Which Merlin is this?
 Students in one of my writing classes asked me if any of the characters in the Arthurian romances were based on real people.  While the standard answer is ‘maybe, but we just don’t know’ there is really a lot more to it than that.
            While Arthur himself may or may not, be based on any one or more people, and others like his adulterous wife, Guinevere, and his numerous knights are certainly fictitious the most implausible of all, Merlin, was actually a very real person and it is on this man that I based my Merlin.  Much frustratingly incomplete work on tracking down the historical Merlin has been done but, briefly, this is pretty much what we know.
            The real Merlin, like my character, was of Welch origin, was named Myrddin Emrys ap Morfryn (Myrddin, or Merlin, translating as Eagle), lived roughly between 480 and 570 A.D. and he was either a Christian monk or a priest.  Among the verifiable historical characters that he seems to have known was the Saxon warlord known as King Vortigern, whom we will meet in the second book of the Merlin Chronicles.  Merlin would have been just a boy when he encountered Vortigern sometime around 490 – 510 A.D.
It seems that, like my own Merlin, he attended a battle to give spiritual support to his liege lord and that the sight of the slaughter drove him mad.  What, precisely, he raved about as he wandered through Wales, northwestern England and southwestern Scotland is unknown but, like our own Merlin, villagers were frightened by this half wild man and drove him off in a hail of sticks and stones and calling him Myrddin Wyllt, meaning Merlin the wild.  Supposedly, in his madness, Merlin had gained the ability to ‘see’ or make prophecies and the belief in his power to fortell the future brought him to the attention of many in high places.
            Whatever it was that the old man was raving about it seems to have hit too close to home for a petty war lord named Rhydderich Hael (translated as Roderick the Generous, which he obviously was not).  Hael fancied himself king of Strathclyde and kept his ‘castle’ – actually a fortified hill fort – at what is now Dunbarton, Scotland and seems to have been, at one point, a friend of Merlins, possibly inviting him to court as an advisor.  What Merlin might have said, or why it upset Hael, we will never know but there is some surviving evidence that Hael ordered the old man’s murder which took place near the mouth of a Strathclyde river at the point where it emerged from an underground cave. 

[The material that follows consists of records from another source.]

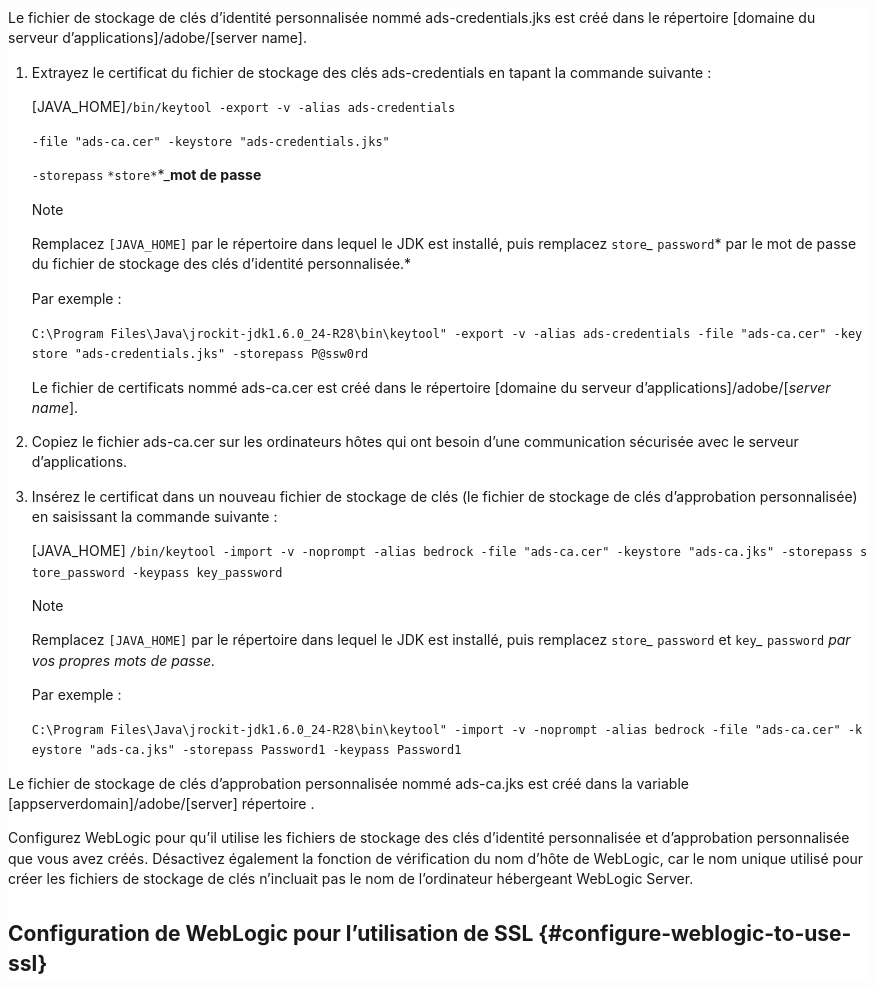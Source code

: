    Le fichier de stockage de clés d’identité personnalisée nommé ads-credentials.jks est créé dans le répertoire [domaine du serveur d’applications]/adobe/[server name].

1. Extrayez le certificat du fichier de stockage des clés ads-credentials en tapant la commande suivante :

   [JAVA_HOME]`/bin/keytool -export -v -alias ads-credentials`

   `-file "ads-ca.cer" -keystore "ads-credentials.jks"`

   `-storepass` `*store*`*_**mot de passe**

   >[!NOTE]
   >
   >Remplacez `[JAVA_HOME]` par le répertoire dans lequel le JDK est installé, puis remplacez `store`*_* `password`* par le mot de passe du fichier de stockage des clés d’identité personnalisée.*

   Par exemple :

   ```as3
   C:\Program Files\Java\jrockit-jdk1.6.0_24-R28\bin\keytool" -export -v -alias ads-credentials -file "ads-ca.cer" -keystore "ads-credentials.jks" -storepass P@ssw0rd
   ```

   Le fichier de certificats nommé ads-ca.cer est créé dans le répertoire [domaine du serveur d’applications]/adobe/[*server name*].

1. Copiez le fichier ads-ca.cer sur les ordinateurs hôtes qui ont besoin d’une communication sécurisée avec le serveur d’applications.
1. Insérez le certificat dans un nouveau fichier de stockage de clés (le fichier de stockage de clés d’approbation personnalisée) en saisissant la commande suivante :

   [JAVA_HOME] `/bin/keytool -import -v -noprompt -alias bedrock -file "ads-ca.cer" -keystore "ads-ca.jks" -storepass store_password -keypass key_password`

   >[!NOTE]
   >
   >Remplacez `[JAVA_HOME]` par le répertoire dans lequel le JDK est installé, puis remplacez `store`*_* `password` et `key`*_* `password` *par vos propres mots de passe.*

   Par exemple :

   ```as3
   C:\Program Files\Java\jrockit-jdk1.6.0_24-R28\bin\keytool" -import -v -noprompt -alias bedrock -file "ads-ca.cer" -keystore "ads-ca.jks" -storepass Password1 -keypass Password1
   ```

Le fichier de stockage de clés d’approbation personnalisée nommé ads-ca.jks est créé dans la variable [appserverdomain]/adobe/[server] répertoire .

Configurez WebLogic pour qu’il utilise les fichiers de stockage des clés d’identité personnalisée et d’approbation personnalisée que vous avez créés. Désactivez également la fonction de vérification du nom d’hôte de WebLogic, car le nom unique utilisé pour créer les fichiers de stockage de clés n’incluait pas le nom de l’ordinateur hébergeant WebLogic Server.

## Configuration de WebLogic pour l’utilisation de SSL {#configure-weblogic-to-use-ssl}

            There are still numerous writings which purport to have been executed by Merlin but unfortunately there is scant evidence to support these claims.  But the historical Merlin retains deep roots in his homeland of Wales.  The oldest inhabited town in Wales is named Carmarthen, which is a corruption of two words; the first being ‘caer’ often used to mean castle but actually translating as ‘place of refuge’.  The second part of Carmarthen came from, as you may have guessed, Myrddin.  Hence, Carmarthen literally means Merlin’s place of refuge.